If you or your team enforce certain styling rules (single or double parenthesis, semicolon use, line endings, etc.), you may find that Agrippa’s generated code does not follow them by default.

Fixing them by hand on every component is obviously not an ideal solution. Instead, we can incorporate a code style linter/fixer such as ESLint or Prettier into Agrippa’s workflow as a plugin, which will reformat the new code based on your configuration immediately after generating it.

We’ll do just that in this guide, making use of post commands - an Agrippa feature that allows you to run any shell command after generating a component, and pass it values from the main Agrippa process, particularly the paths of the generated files.

Our starting point for this guide is a project that already has Agrippa set up - if you have yet to set it up, follow the steps in Set up Agrippa in a project, and come back here once you’re done!

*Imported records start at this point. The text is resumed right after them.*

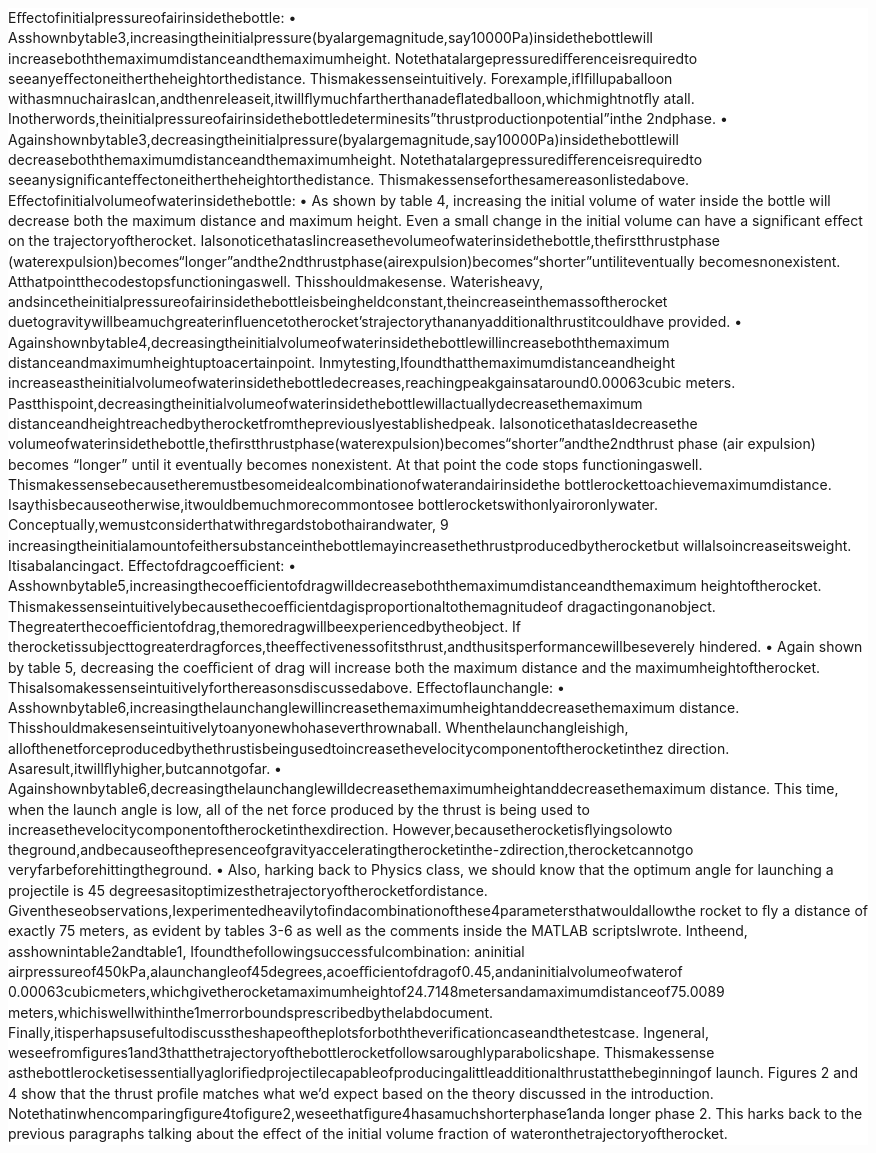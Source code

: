 Eﬀectofinitialpressureofairinsidethebottle: • Asshownbytable3,increasingtheinitialpressure(byalargemagnitude,say10000Pa)insidethebottlewill increaseboththemaximumdistanceandthemaximumheight. Notethatalargepressurediﬀerenceisrequiredto seeanyeﬀectoneithertheheightorthedistance. Thismakessenseintuitively. Forexample,ifIﬁllupaballoon withasmnuchairasIcan,andthenreleaseit,itwillﬂymuchfartherthanadeﬂatedballoon,whichmightnotﬂy atall. Inotherwords,theinitialpressureofairinsidethebottledeterminesits”thrustproductionpotential”inthe 2ndphase. • Againshownbytable3,decreasingtheinitialpressure(byalargemagnitude,say10000Pa)insidethebottlewill decreaseboththemaximumdistanceandthemaximumheight. Notethatalargepressurediﬀerenceisrequiredto seeanysigniﬁcanteﬀectoneithertheheightorthedistance. Thismakessenseforthesamereasonlistedabove.
Eﬀectofinitialvolumeofwaterinsidethebottle: • As shown by table 4, increasing the initial volume of water inside the bottle will decrease both the maximum distance and maximum height. Even a small change in the initial volume can have a signiﬁcant eﬀect on the trajectoryoftherocket. IalsonoticethatasIincreasethevolumeofwaterinsidethebottle,theﬁrstthrustphase (waterexpulsion)becomes“longer”andthe2ndthrustphase(airexpulsion)becomes“shorter”untiliteventually becomesnonexistent. Atthatpointthecodestopsfunctioningaswell. Thisshouldmakesense. Waterisheavy, andsincetheinitialpressureofairinsidethebottleisbeingheldconstant,theincreaseinthemassoftherocket duetogravitywillbeamuchgreaterinﬂuencetotherocket’strajectorythananyadditionalthrustitcouldhave provided. • Againshownbytable4,decreasingtheinitialvolumeofwaterinsidethebottlewillincreaseboththemaximum distanceandmaximumheightuptoacertainpoint. Inmytesting,Ifoundthatthemaximumdistanceandheight increaseastheinitialvolumeofwaterinsidethebottledecreases,reachingpeakgainsataround0.00063cubic meters. Pastthispoint,decreasingtheinitialvolumeofwaterinsidethebottlewillactuallydecreasethemaximum distanceandheightreachedbytherocketfromthepreviouslyestablishedpeak. IalsonoticethatasIdecreasethe volumeofwaterinsidethebottle,theﬁrstthrustphase(waterexpulsion)becomes“shorter”andthe2ndthrust phase (air expulsion) becomes “longer” until it eventually becomes nonexistent. At that point the code stops functioningaswell. Thismakessensebecausetheremustbesomeidealcombinationofwaterandairinsidethe bottlerockettoachievemaximumdistance. Isaythisbecauseotherwise,itwouldbemuchmorecommontosee bottlerocketswithonlyairoronlywater. Conceptually,wemustconsiderthatwithregardstobothairandwater,
9
increasingtheinitialamountofeithersubstanceinthebottlemayincreasethethrustproducedbytherocketbut willalsoincreaseitsweight. Itisabalancingact.
Eﬀectofdragcoeﬃcient: • Asshownbytable5,increasingthecoeﬃcientofdragwilldecreaseboththemaximumdistanceandthemaximum heightoftherocket. Thismakessenseintuitivelybecausethecoeﬃcientdagisproportionaltothemagnitudeof dragactingonanobject. Thegreaterthecoeﬃcientofdrag,themoredragwillbeexperiencedbytheobject. If therocketissubjecttogreaterdragforces,theeﬀectivenessofitsthrust,andthusitsperformancewillbeseverely hindered. • Again shown by table 5, decreasing the coeﬃcient of drag will increase both the maximum distance and the maximumheightoftherocket. Thisalsomakessenseintuitivelyforthereasonsdiscussedabove.
Eﬀectoflaunchangle: • Asshownbytable6,increasingthelaunchanglewillincreasethemaximumheightanddecreasethemaximum distance. Thisshouldmakesenseintuitivelytoanyonewhohaseverthrownaball. Whenthelaunchangleishigh, allofthenetforceproducedbythethrustisbeingusedtoincreasethevelocitycomponentoftherocketinthez direction. Asaresult,itwillﬂyhigher,butcannotgofar. • Againshownbytable6,decreasingthelaunchanglewilldecreasethemaximumheightanddecreasethemaximum distance. This time, when the launch angle is low, all of the net force produced by the thrust is being used to increasethevelocitycomponentoftherocketinthexdirection. However,becausetherocketisﬂyingsolowto theground,andbecauseofthepresenceofgravityacceleratingtherocketinthe-zdirection,therocketcannotgo veryfarbeforehittingtheground. • Also, harking back to Physics class, we should know that the optimum angle for launching a projectile is 45 degreesasitoptimizesthetrajectoryoftherocketfordistance.
Giventheseobservations,Iexperimentedheavilytoﬁndacombinationofthese4parametersthatwouldallowthe rocket to ﬂy a distance of exactly 75 meters, as evident by tables 3-6 as well as the comments inside the MATLAB scriptsIwrote. Intheend, asshownintable2andtable1, Ifoundthefollowingsuccessfulcombination: aninitial airpressureof450kPa,alaunchangleof45degrees,acoeﬃcientofdragof0.45,andaninitialvolumeofwaterof 0.00063cubicmeters,whichgivetherocketamaximumheightof24.7148metersandamaximumdistanceof75.0089 meters,whichiswellwithinthe1merrorboundsprescribedbythelabdocument.
Finally,itisperhapsusefultodiscusstheshapeoftheplotsforboththeveriﬁcationcaseandthetestcase. Ingeneral, weseefromﬁgures1and3thatthetrajectoryofthebottlerocketfollowsaroughlyparabolicshape. Thismakessense asthebottlerocketisessentiallyagloriﬁedprojectilecapableofproducingalittleadditionalthrustatthebeginningof launch. Figures 2 and 4 show that the thrust proﬁle matches what we’d expect based on the theory discussed in the introduction. Notethatinwhencomparingﬁgure4toﬁgure2,weseethatﬁgure4hasamuchshorterphase1anda longer phase 2. This harks back to the previous paragraphs talking about the eﬀect of the initial volume fraction of wateronthetrajectoryoftherocket.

Also, we’re assuming your project already has your desired code-style tool installed. We’ll be setting up linting & fixing with ESLint, but the process is similar for other tools (provided they have a CLI).

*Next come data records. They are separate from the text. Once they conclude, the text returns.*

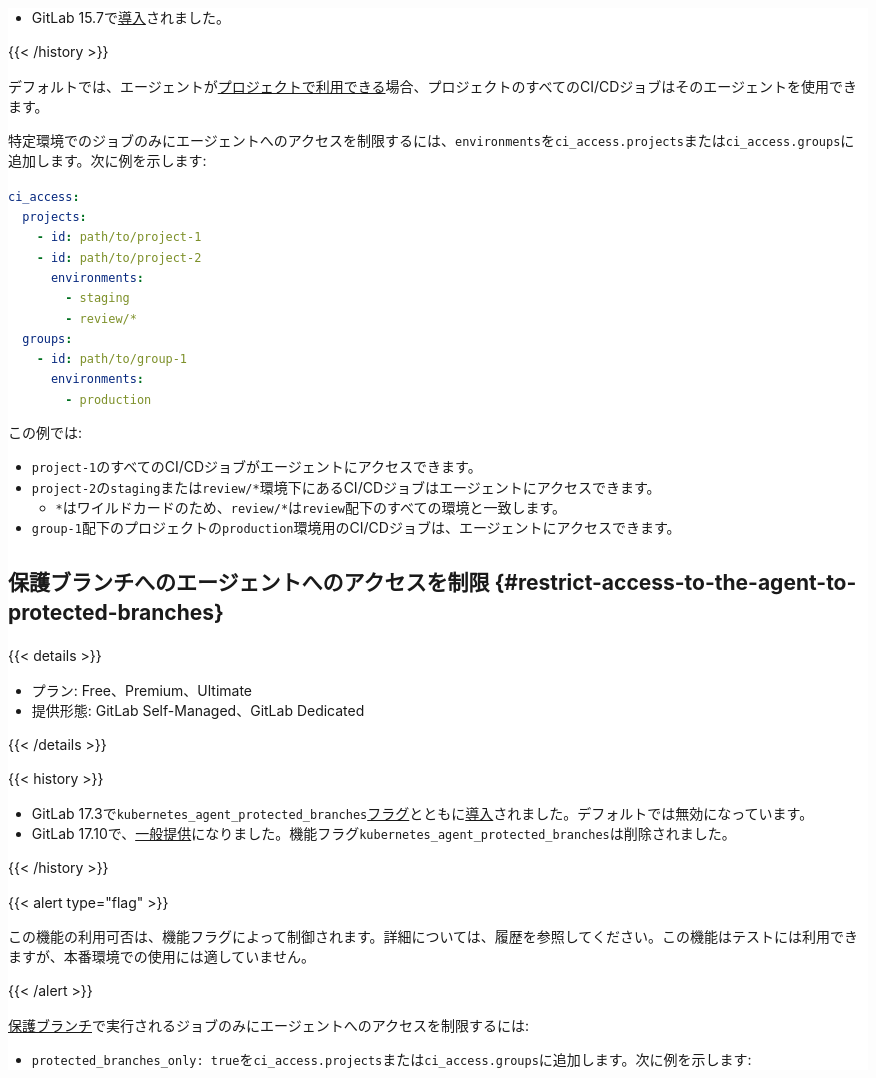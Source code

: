 - GitLab 15.7で[導入](https://gitlab.com/gitlab-org/gitlab/-/issues/343885)されました。

{{< /history >}}

デフォルトでは、エージェントが[プロジェクトで利用できる](#authorize-agent-access)場合、プロジェクトのすべてのCI/CDジョブはそのエージェントを使用できます。

特定環境でのジョブのみにエージェントへのアクセスを制限するには、`environments`を`ci_access.projects`または`ci_access.groups`に追加します。次に例を示します: 

  ```yaml
  ci_access:
    projects:
      - id: path/to/project-1
      - id: path/to/project-2
        environments:
          - staging
          - review/*
    groups:
      - id: path/to/group-1
        environments:
          - production
  ```

この例では: 

- `project-1`のすべてのCI/CDジョブがエージェントにアクセスできます。
- `project-2`の`staging`または`review/*`環境下にあるCI/CDジョブはエージェントにアクセスできます。
  - `*`はワイルドカードのため、`review/*`は`review`配下のすべての環境と一致します。
- `group-1`配下のプロジェクトの`production`環境用のCI/CDジョブは、エージェントにアクセスできます。

## 保護ブランチへのエージェントへのアクセスを制限 {#restrict-access-to-the-agent-to-protected-branches}

{{< details >}}

- プラン: Free、Premium、Ultimate
- 提供形態: GitLab Self-Managed、GitLab Dedicated

{{< /details >}}

{{< history >}}

- GitLab 17.3で`kubernetes_agent_protected_branches`[フラグ](../../../administration/feature_flags/_index.md)とともに[導入](https://gitlab.com/gitlab-org/gitlab/-/issues/467936)されました。デフォルトでは無効になっています。
- GitLab 17.10で、[一般提供](https://gitlab.com/gitlab-org/gitlab/-/issues/467936)になりました。機能フラグ`kubernetes_agent_protected_branches`は削除されました。

{{< /history >}}

{{< alert type="flag" >}}

この機能の利用可否は、機能フラグによって制御されます。詳細については、履歴を参照してください。この機能はテストには利用できますが、本番環境での使用には適していません。

{{< /alert >}}

[保護ブランチ](../../project/repository/branches/protected.md)で実行されるジョブのみにエージェントへのアクセスを制限するには: 

- `protected_branches_only: true`を`ci_access.projects`または`ci_access.groups`に追加します。次に例を示します:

The post command itself is configured using the PostCommandPlugin, one of Agrippa’s built-in plugins.

Open up agrippa.config.mjs, located at your project’s root. It might look similar to this:

// @ts-check
import { defineConfig } from 'agrippa';

export default defineConfig({
  options: {
    // your project's options... 
  }
});

To add a plugin, we define the top-level plugins field in the config, as a sibling of options, to be an array. Then we create an instance of PostCommandPlugin inside it. Now your config should look similar to the following:

// @ts-check
import { defineConfig } from 'agrippa';

export default defineConfig({
  options: {
    // your project's options... 
  },
  // new lines below
  plugins: [
    new PostCommandPlugin('eslint <componentPath>')
  ]
});

You should now be all set up! Let’s try it out with an example component:

# npm
npx agrippa gen formatting-test

# yarn
yarn agrippa gen formatting-test

# pnpm
pnpm exec agrippa gen formatting-test

Agrippa’s output should include info about an additional “Post command” stage being successful, and the generated file should already be linted!